Passeport ouvert avec tampons de voyage, illustration visa Etats-Unis

Visa américain : Washington étend le contrôle des réseaux sociaux

L’administration Trump étend le contrôle obligatoire des réseaux sociaux aux journalistes étrangers ainsi qu’aux ressortissants canadiens et mexicains sollicitant un visa américain. Le secrétaire d’Etat, Marco Rubio, justifie la mesure par une formule sans détour : « avoir un visa est un privilège et non un droit ». Les approbations de visas étudiants ont déjà chuté de 62 % pour les Indiens et de 34 % pour les Chinois sur la période concernée.

Les demandeurs de visas F-1 (études académiques ou linguistiques), M-1 (formations professionnelles ou techniques) et J-1 (échanges culturels et professionnels) devaient déjà rendre publics les paramètres de confidentialité de leurs comptes sur les réseaux sociaux pour espérer obtenir leur document. L’administration Trump étend désormais cette obligation aux journalistes étrangers et à certains ressortissants du Canada et du Mexique. Le département d’Etat justifie la mesure par la nécessité de garantir que les demandeurs « remplissent les conditions légales et ne représentent pas un risque pour la sûreté ». Marco Rubio a résumé la philosophie du dispositif : « avoir un visa est un privilège et non un droit. »

Les journalistes, nouvelle cible

Les correspondants étrangers sont désormais limités à 240 jours de séjour aux Etats-Unis, soit environ huit mois. Plusieurs organisations de défense de la liberté de la presse dénoncent une atteinte sans précédent à l’exercice du métier de journaliste sur le sol américain.

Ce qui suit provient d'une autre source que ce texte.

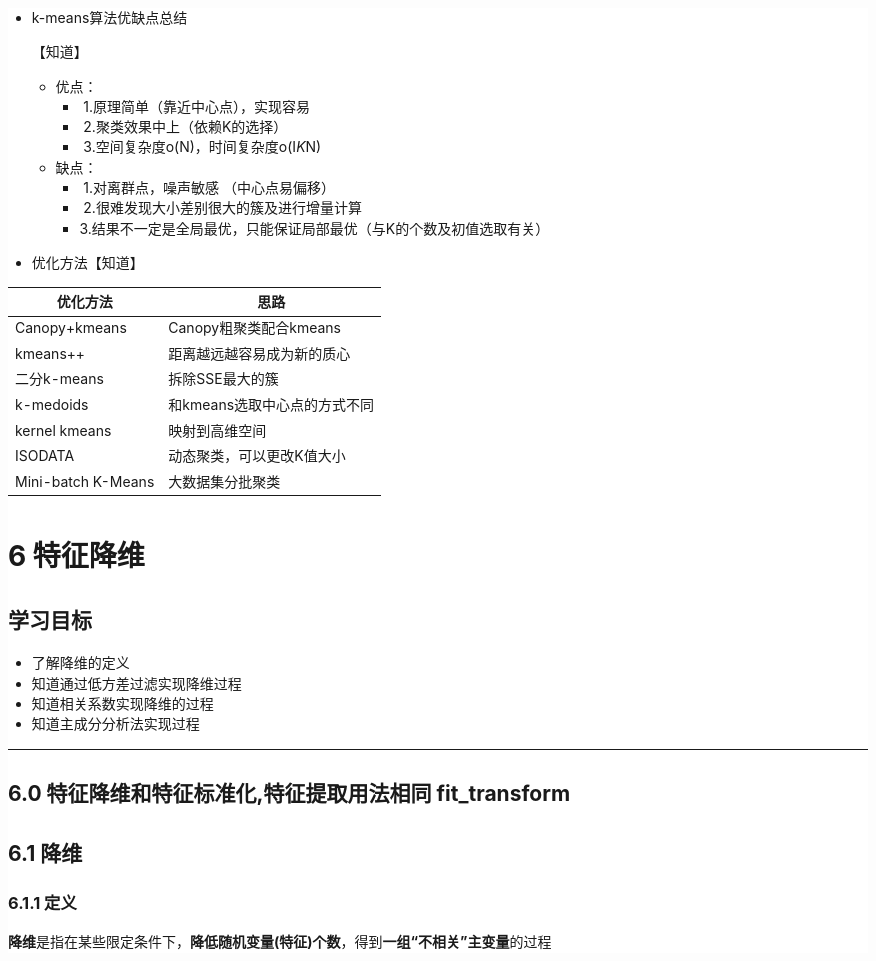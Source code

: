 - k-means算法优缺点总结

    【知道】

    - 优点：
        - ​    1.原理简单（靠近中心点），实现容易
        - ​    2.聚类效果中上（依赖K的选择）
        - ​    3.空间复杂度o(N)，时间复杂度o(I*K*N)
    - 缺点：
        - ​    1.对离群点，噪声敏感 （中心点易偏移）
        - ​    2.很难发现大小差别很大的簇及进行增量计算
        - ​    3.结果不一定是全局最优，只能保证局部最优（与K的个数及初值选取有关）

- 优化方法【知道】

| **优化方法**         | **思路**                     |
| -------------------- | ---------------------------- |
| Canopy+kmeans        | Canopy粗聚类配合kmeans       |
| kmeans++             | 距离越远越容易成为新的质心   |
| 二分k-means          | 拆除SSE最大的簇              |
| k-medoids            | 和kmeans选取中心点的方式不同 |
| kernel kmeans        | 映射到高维空间               |
| ISODATA              | 动态聚类，可以更改K值大小    |
| Mini-batch   K-Means | 大数据集分批聚类             |





# 6 特征降维

## 学习目标

- 了解降维的定义
- 知道通过低方差过滤实现降维过程
- 知道相关系数实现降维的过程
- 知道主成分分析法实现过程

------

## 6.0 特征降维和特征标准化,特征提取用法相同 fit_transform



## 6.1 降维

### 6.1.1 定义

**降维**是指在某些限定条件下，**降低随机变量(特征)个数**，得到**一组“不相关”主变量**的过程
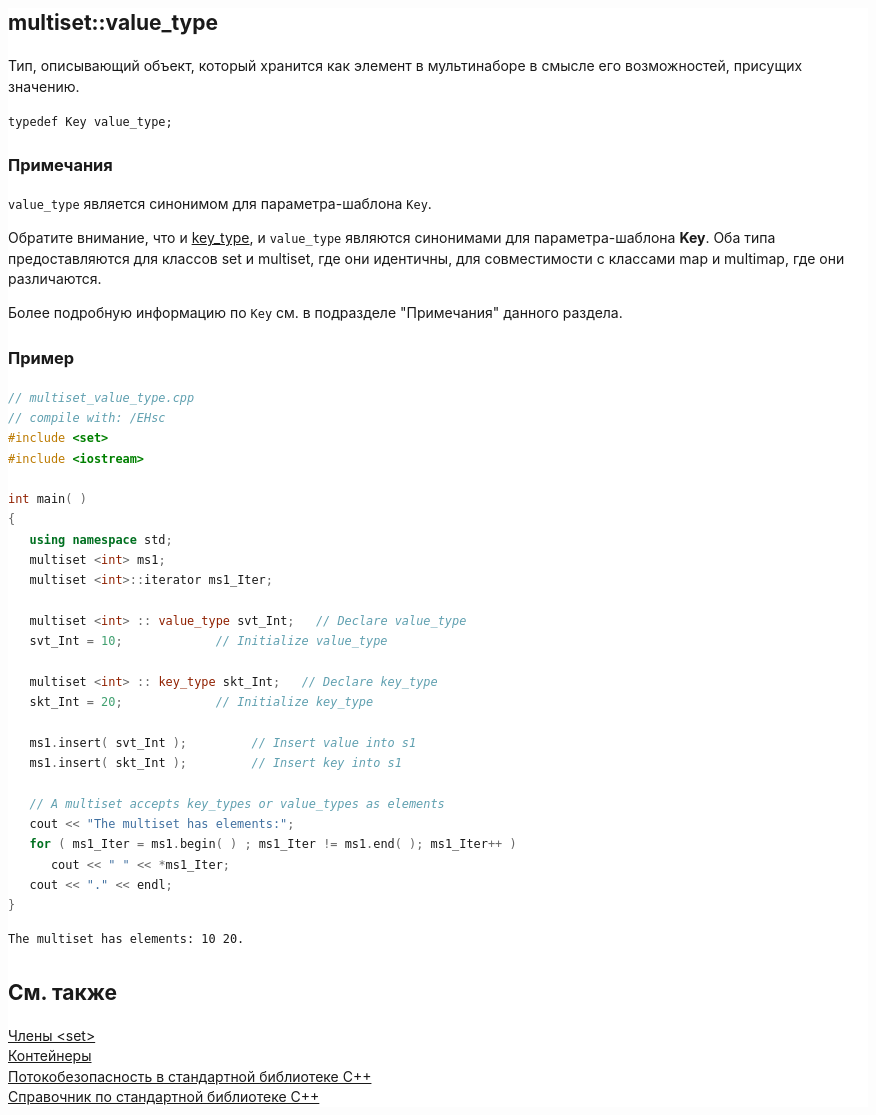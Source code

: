 ##  <a name="value_type"></a>  multiset::value_type  
 Тип, описывающий объект, который хранится как элемент в мультинаборе в смысле его возможностей, присущих значению.  
  
```  
typedef Key value_type;  
```  
  
### <a name="remarks"></a>Примечания  
 `value_type` является синонимом для параметра-шаблона `Key`.  
  
 Обратите внимание, что и [key_type](#key_type), и `value_type` являются синонимами для параметра-шаблона **Key**. Оба типа предоставляются для классов set и multiset, где они идентичны, для совместимости с классами map и multimap, где они различаются.  
  
 Более подробную информацию по `Key` см. в подразделе "Примечания" данного раздела.  
  
### <a name="example"></a>Пример  
  
```cpp  
// multiset_value_type.cpp  
// compile with: /EHsc  
#include <set>  
#include <iostream>  
  
int main( )  
{  
   using namespace std;  
   multiset <int> ms1;  
   multiset <int>::iterator ms1_Iter;  
  
   multiset <int> :: value_type svt_Int;   // Declare value_type  
   svt_Int = 10;             // Initialize value_type  
  
   multiset <int> :: key_type skt_Int;   // Declare key_type  
   skt_Int = 20;             // Initialize key_type  
  
   ms1.insert( svt_Int );         // Insert value into s1  
   ms1.insert( skt_Int );         // Insert key into s1  
  
   // A multiset accepts key_types or value_types as elements  
   cout << "The multiset has elements:";  
   for ( ms1_Iter = ms1.begin( ) ; ms1_Iter != ms1.end( ); ms1_Iter++ )  
      cout << " " << *ms1_Iter;  
   cout << "." << endl;  
}  
```  
  
```Output  
The multiset has elements: 10 20.  
```  
  
## <a name="see-also"></a>См. также  
 [Члены \<set>](http://msdn.microsoft.com/en-us/0c2d57c0-173f-4204-b579-c5f06aad8b95)   
 [Контейнеры](../cpp/containers-modern-cpp.md)   
 [Потокобезопасность в стандартной библиотеке C++](../standard-library/thread-safety-in-the-cpp-standard-library.md)   
 [Справочник по стандартной библиотеке C++](../standard-library/cpp-standard-library-reference.md)


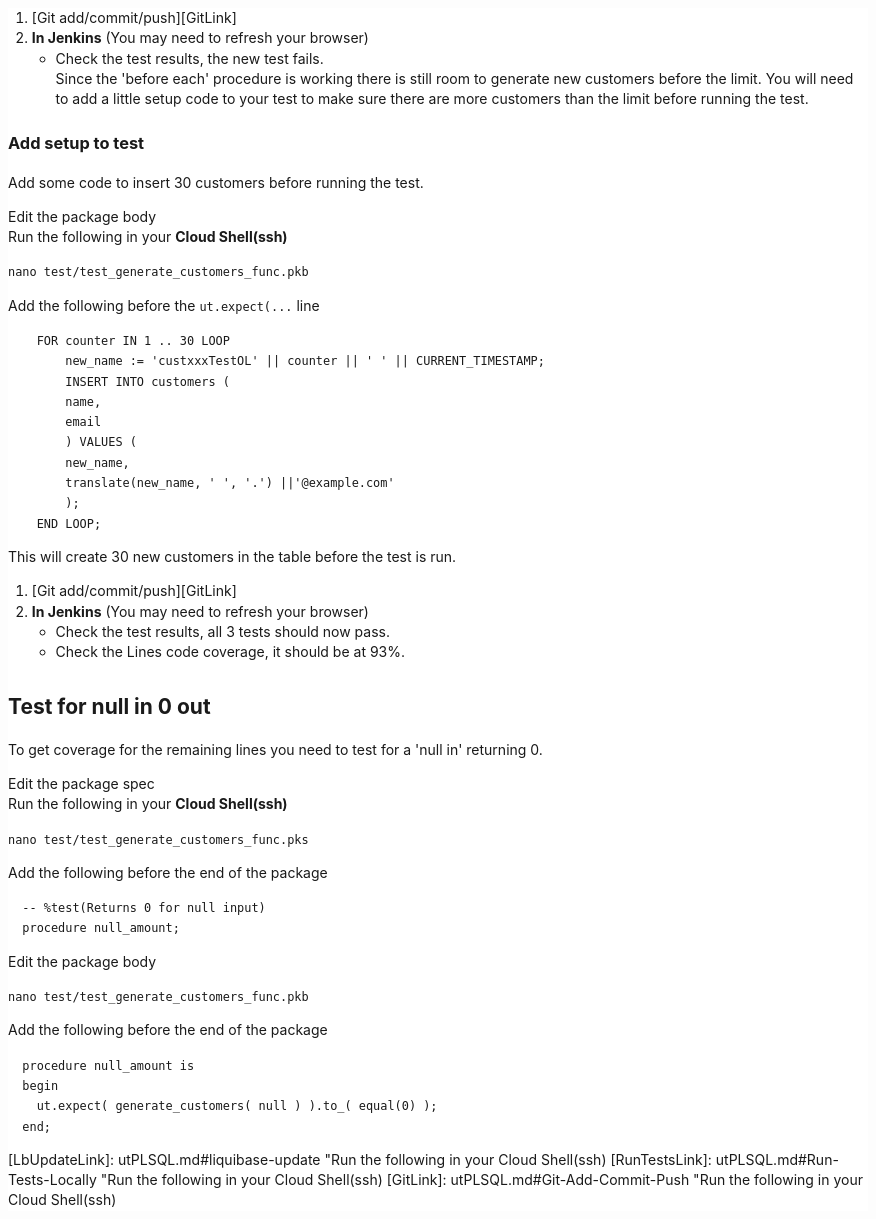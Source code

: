 1. [Git add/commit/push][GitLink]
1. **In Jenkins** (You may need to refresh your browser)
    * Check the test results, the new test fails.  
    Since the 'before each' procedure is working there is still room to generate new customers before the limit.  You will need to add a little setup code to your test to make sure there are more customers than the limit before running the test.  

### Add setup to test
Add some code to insert 30 customers before running the test.  

Edit the package body  
Run the following in your **Cloud Shell(ssh)**
```
nano test/test_generate_customers_func.pkb
```
Add the following before the `ut.expect(...` line
```
    FOR counter IN 1 .. 30 LOOP
        new_name := 'custxxxTestOL' || counter || ' ' || CURRENT_TIMESTAMP;
        INSERT INTO customers (
        name,
        email
        ) VALUES (
        new_name,
        translate(new_name, ' ', '.') ||'@example.com'
        );
    END LOOP;
```
This will create 30 new customers in the table before the test is run.
1. [Git add/commit/push][GitLink]
1. **In Jenkins** (You may need to refresh your browser)
    * Check the test results, all 3 tests should now pass.
    * Check the Lines code coverage, it should be at 93%.

## Test for null in 0 out
To get coverage for the remaining lines you need to test for a 'null in' returning 0.

Edit the package spec  
Run the following in your **Cloud Shell(ssh)**
```
nano test/test_generate_customers_func.pks
```
Add the following before the end of the package
```
  -- %test(Returns 0 for null input)
  procedure null_amount;
```
Edit the package body
```
nano test/test_generate_customers_func.pkb
```
Add the following before the end of the package
```
  procedure null_amount is
  begin
    ut.expect( generate_customers( null ) ).to_( equal(0) );
  end;
```


[LbUpdateLink]: utPLSQL.md#liquibase-update "Run the following in your Cloud Shell(ssh)
[RunTestsLink]: utPLSQL.md#Run-Tests-Locally "Run the following in your Cloud Shell(ssh)
[GitLink]: utPLSQL.md#Git-Add-Commit-Push "Run the following in your Cloud Shell(ssh)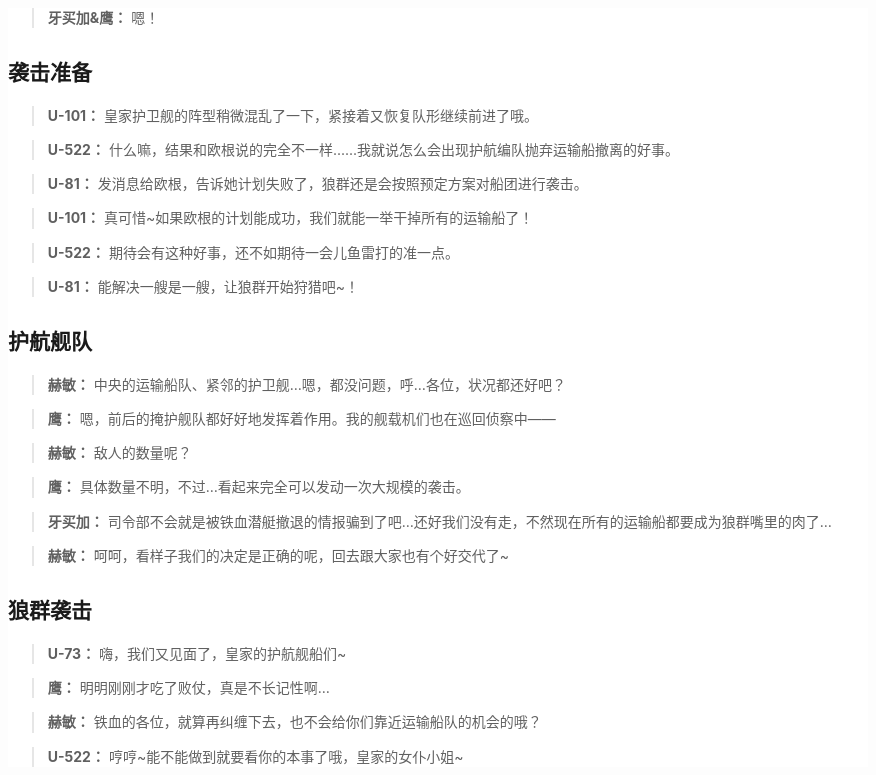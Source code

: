 > **牙买加&鹰：**
> 嗯！

## 袭击准备

> **U-101：**
> 皇家护卫舰的阵型稍微混乱了一下，紧接着又恢复队形继续前进了哦。

> **U-522：**
> 什么嘛，结果和欧根说的完全不一样......我就说怎么会出现护航编队抛弃运输船撤离的好事。

> **U-81：**
> 发消息给欧根，告诉她计划失败了，狼群还是会按照预定方案对船团进行袭击。

> **U-101：**
> 真可惜~如果欧根的计划能成功，我们就能一举干掉所有的运输船了！

> **U-522：**
> 期待会有这种好事，还不如期待一会儿鱼雷打的准一点。

> **U-81：**
> 能解决一艘是一艘，让狼群开始狩猎吧~！

## 护航舰队

> **赫敏：**
> 中央的运输船队、紧邻的护卫舰…嗯，都没问题，呼…各位，状况都还好吧？

> **鹰：**
> 嗯，前后的掩护舰队都好好地发挥着作用。我的舰载机们也在巡回侦察中——

> **赫敏：**
> 敌人的数量呢？

> **鹰：**
> 具体数量不明，不过…看起来完全可以发动一次大规模的袭击。

> **牙买加：**
> 司令部不会就是被铁血潜艇撤退的情报骗到了吧…还好我们没有走，不然现在所有的运输船都要成为狼群嘴里的肉了…

> **赫敏：**
> 呵呵，看样子我们的决定是正确的呢，回去跟大家也有个好交代了~

## 狼群袭击

> **U-73：**
> 嗨，我们又见面了，皇家的护航舰船们~

> **鹰：**
> 明明刚刚才吃了败仗，真是不长记性啊…

> **赫敏：**
> 铁血的各位，就算再纠缠下去，也不会给你们靠近运输船队的机会的哦？

> **U-522：**
> 哼哼~能不能做到就要看你的本事了哦，皇家的女仆小姐~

Des algorithmes croisés avec le FBI et la NSA

L’examen des profils repose sur des outils de traitement automatique du langage, chargés de repérer des mots-clés associés au terrorisme ou à la violence politique. Les données ainsi collectées sont croisées avec les bases du FBI, de la NSA et du département de la Sécurité intérieure. Cette extension s’inscrit dans un durcissement engagé depuis avril 2025, lorsque l’administration avait déjà étendu ses vérifications aux demandeurs ayant séjourné à Gaza depuis janvier 2007.

Chute des visas étudiants, tensions diplomatiques

Les chiffres illustrent l’ampleur du tour de vis. Les approbations de visas étudiants F-1 ont chuté de 62 % pour les ressortissants indiens et de 34 % pour les ressortissants chinois. Pour New Delhi, partenaire jugé stratégique dans la politique américaine face à Pékin dans l’Indopacifique, le traitement réservé à ses étudiants ressemble à un camouflet diplomatique. Les universités américaines, elles, voient fondre des revenus considérables liés aux frais de scolarité des étudiants étrangers. L’extension aux voisins canadiens et mexicains tranche par ailleurs avec l’esprit de l’accord commercial nord-américain (AEUMC), alors que les échanges trilatéraux atteignent 1 300 milliards de dollars par an.